For the last eight years, I called myself a cognitive neuroscientist. Throughout undergrad and grad school, I spent my days finding out how humans make decisions based on the information they extract from the outside world, and what factors play a role in determining our choices.
Half a year ago I started working with mice, asking many of the same questions. I was (and am) excited about the possibilities of recording from actual cells. I was (and am) inspired by the many genetic tools available, and the opportunities for collecting quantities of data from single individuals that are very rare in human subjects research. I also thought it would be cool to do something different – wrap my head around some fresh ideas, and perhaps build up a useful combined skill set.

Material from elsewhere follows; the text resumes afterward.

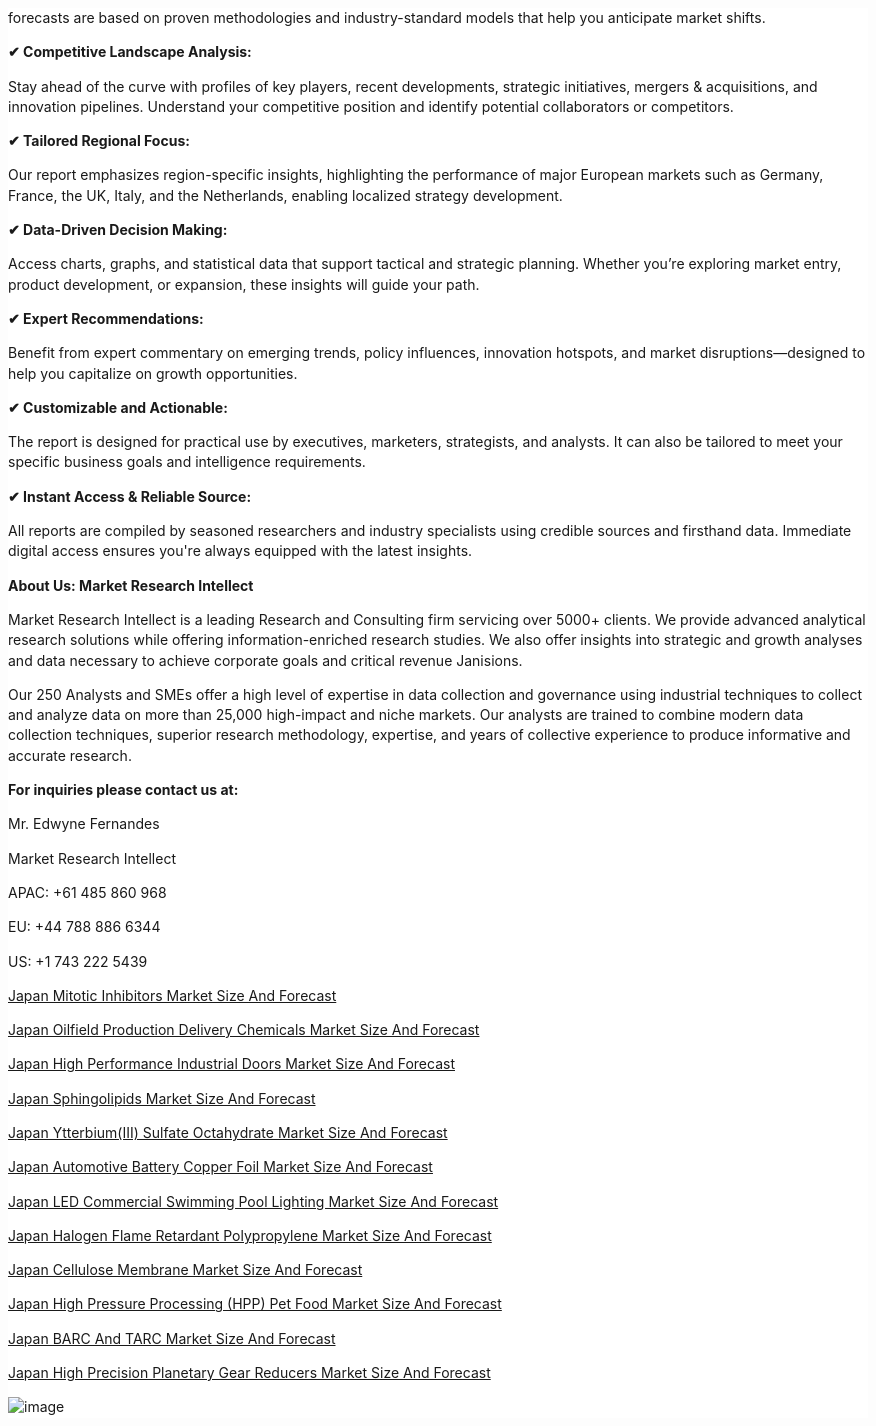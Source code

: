 forecasts are based on proven methodologies and industry-standard models that help you anticipate market shifts.</p><p><strong>✔ Competitive Landscape Analysis:</strong></p><p>Stay ahead of the curve with profiles of key players, recent developments, strategic initiatives, mergers &amp; acquisitions, and innovation pipelines. Understand your competitive position and identify potential collaborators or competitors.</p><p><strong>✔ Tailored Regional Focus:</strong></p><p>Our report emphasizes region-specific insights, highlighting the performance of major European markets such as Germany, France, the UK, Italy, and the Netherlands, enabling localized strategy development.</p><p><strong>✔ Data-Driven Decision Making:</strong></p><p>Access charts, graphs, and statistical data that support tactical and strategic planning. Whether you&rsquo;re exploring market entry, product development, or expansion, these insights will guide your path.</p><p><strong>✔ Expert Recommendations:</strong></p><p>Benefit from expert commentary on emerging trends, policy influences, innovation hotspots, and market disruptions&mdash;designed to help you capitalize on growth opportunities.</p><p><strong>✔ Customizable and Actionable:</strong></p><p>The report is designed for practical use by executives, marketers, strategists, and analysts. It can also be tailored to meet your specific business goals and intelligence requirements.</p><p><strong>✔ Instant Access &amp; Reliable Source:</strong></p><p>All reports are compiled by seasoned researchers and industry specialists using credible sources and firsthand data. Immediate digital access ensures you're always equipped with the latest insights.</p><p><strong><span class="font-[700]">About Us: Market Research Intellect</span></strong></p><p><span class="">Market Research Intellect is a leading Research and Consulting firm servicing over 5000+ clients. We provide advanced analytical research solutions while offering information-enriched research studies.&nbsp;</span>We also offer insights into strategic and growth analyses and data necessary to achieve corporate goals and critical revenue Janisions.</p><p><span class="">Our 250 Analysts and SMEs offer a high level of expertise in data collection and governance using industrial techniques to collect and analyze data on more than 25,000 high-impact and niche markets. Our analysts are trained to combine modern data collection techniques, superior research methodology, expertise, and years of collective experience to produce informative and accurate research.</span></p><p><strong>For inquiries please contact us at:</strong></p><p>Mr. Edwyne Fernandes</p><p>Market Research Intellect</p><p>APAC: +61 485 860 968</p><p>EU: +44 788 886 6344</p><p>US: +1 743 222 5439</p><p><a href="https://github.com/Savii25/Deep-Space-Innovations/blob/main/Mitotic-Inhibitors-Market/Mitotic-Inhibitors-Market.md">Japan Mitotic Inhibitors Market Size And Forecast</a></p><p><a href="https://github.com/Savii25/Deep-Space-Innovations/blob/main/Oilfield-Production-Delivery-Chemicals-Market/Oilfield-Production-Delivery-Chemicals-Market.md">Japan Oilfield Production Delivery Chemicals Market Size And Forecast</a></p><p><a href="https://github.com/Savii25/Deep-Space-Innovations/blob/main/High-Performance-Industrial-Doors-Market/High-Performance-Industrial-Doors-Market.md">Japan High Performance Industrial Doors Market Size And Forecast</a></p><p><a href="https://github.com/Savii25/Deep-Space-Innovations/blob/main/Sphingolipids-Market/Sphingolipids-Market.md">Japan Sphingolipids Market Size And Forecast</a></p><p><a href="https://github.com/Savii25/Deep-Space-Innovations/blob/main/Ytterbium(III)-Sulfate-Octahydrate-Market/Ytterbium(III)-Sulfate-Octahydrate-Market.md">Japan Ytterbium(III) Sulfate Octahydrate Market Size And Forecast</a></p><p><a href="https://github.com/Savii25/Deep-Space-Innovations/blob/main/Automotive-Battery-Copper-Foil-Market/Automotive-Battery-Copper-Foil-Market.md">Japan Automotive Battery Copper Foil Market Size And Forecast</a></p><p><a href="https://github.com/Savii25/Deep-Space-Innovations/blob/main/LED-Commercial-Swimming-Pool-Lighting-Market/LED-Commercial-Swimming-Pool-Lighting-Market.md">Japan LED Commercial Swimming Pool Lighting Market Size And Forecast</a></p><p><a href="https://github.com/Savii25/Deep-Space-Innovations/blob/main/Halogen-Flame-Retardant-Polypropylene-Market/Halogen-Flame-Retardant-Polypropylene-Market.md">Japan Halogen Flame Retardant Polypropylene Market Size And Forecast</a></p><p><a href="https://github.com/Savii25/Deep-Space-Innovations/blob/main/Cellulose-Membrane-Market/Cellulose-Membrane-Market.md">Japan Cellulose Membrane Market Size And Forecast</a></p><p><a href="https://github.com/Savii25/Deep-Space-Innovations/blob/main/High-Pressure-Processing-(HPP)-Pet-Food-Market/High-Pressure-Processing-(HPP)-Pet-Food-Market.md">Japan High Pressure Processing (HPP) Pet Food Market Size And Forecast</a></p><p><a href="https://github.com/Savii25/Deep-Space-Innovations/blob/main/BARC-And-TARC-Market/BARC-And-TARC-Market.md">Japan BARC And TARC Market Size And Forecast</a></p><p><a href="https://github.com/Savii25/Deep-Space-Innovations/blob/main/High-Precision-Planetary-Gear-Reducers-Market/High-Precision-Planetary-Gear-Reducers-Market.md">Japan High Precision Planetary Gear Reducers Market Size And Forecast</a></p>
![image](https://github.com/user-attachments/assets/8455dc7f-5f1e-4a77-84dc-d11cc896bc24)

“Science would be ruined if (like sports) it were to put competition above everything else, and if it were to clarify the rules of competition by withdrawing entirely into narrowly defined specialties. The rare scholars who are nomads-by-choice are essential to the intellectual welfare of the settled disciplines.”
– Benoit Mandelbrot
Without wanting to sound as grandiose as Mandelbrot, the transition has been very interesting so far. There were some obvious obstacles and challenges: I’ve learned how to do surgery, and I’m only now starting to understand what a Cre-mouse really is and why you’d want to combine it with something I’d put on a bagel. More interestingly, several things have surprised me in the transition.
The most immediate change was responsibility towards study subjects, and the time involved in data collection. Laboratory animal husbandry is a large and complex field, with many (very necessary and important) regulations, checks and protocols that need to be followed daily. The impact on my daily schedule has been pretty large (especially compared to the last year of my PhD, when I was mainly analyzing data and writing papers): you can’t just pack up for the weekend without taking care of your study subjects, or work from home during a sick day without making arrangements. Along with other changes to the projects I’m working on, this has made long stretches of uninterrupted working time more scarce.
Working with animals has also made it much more difficult to talk to people about my research, especially when I don’t know them well. My former colleague Ashley Juavinett has written about this beautifully; I consider myself pretty open, but I still have a lot to learn about best ways to have these conversations.
One of the most striking differences between human and rodent neuroscience is the extend to which people build their own tools. Human neuroscience, and especially psychology, uses a lot of techniques that are pretty established and mostly outsourced to commercial vendors. There is a large overlap with consumer (behavioral testing, eyetracking, VR) and medical (EEG, MRI) technology. Researchers with a psychology background are usually not great engineers, so most tools used in human neuroscience are bought rather than built. Due to safety regulations for neuroimaging, those tools are mostly ran by dedicated support staff. In systems neuroscience, on the other hand, people build their own microscopes, design 3D printed custom parts, and I’ve heard people solder their own electrodes.
This emphasis on tool-building has several consequences; some great, and some less so. On the good side, it’s been absolutely amazing to see the creativity with which systems neuroscientists design their setups. They have a much deeper understanding of the tools they use, which allows for a lot of flexibility in experimental design. Mice run on balls or through mazes, swim in water, navigate through virtual corridors, spin lego-wheels, grab handles, lick spouts and run for cover. By contrast, human study participants usually press buttons on a keyboard, or maybe use a joystick when the experimenter is feeling adventurous. The larger range of experimental setups in rodents has taught us a lot about for example the relationship between running and the processing of visual information, which would be harder in large species that have to lie still in a scanner.
However, this creativity also comes at the cost of reusability and standardization. Each project has its own unique setup, which sits unused when the main experimenter isn’t collecting data (or when a project is finished). It can also be very tricky to exactly document a setup with all its idiosyncrasies, and to replicate an experiment between labs – what if the material you used to sound-insulate your rig actually matters? The insane amount of customization that goes into designing and debugging a setup is practically impossible to capture in a paper’s methods section.
The obvious individual cost is an skills-time trade-off: projects take much longer to complete in systems as compared to cognitive (heard in the lab: “the first four years of grad school are for building a microscope”). Whether this is worth it may be a very individual balance; while it can be very satisfying to build things, I’m personally not convinced that reinventing and designing the same tools is the best use of most scientists’ time.
I’m very curious to see where things will move in the next years. With more labs starting to address standardization and reproducibility [full disclaimer, I work on the IBL], will systems neuroscientists grow to rely less on their DIY skills?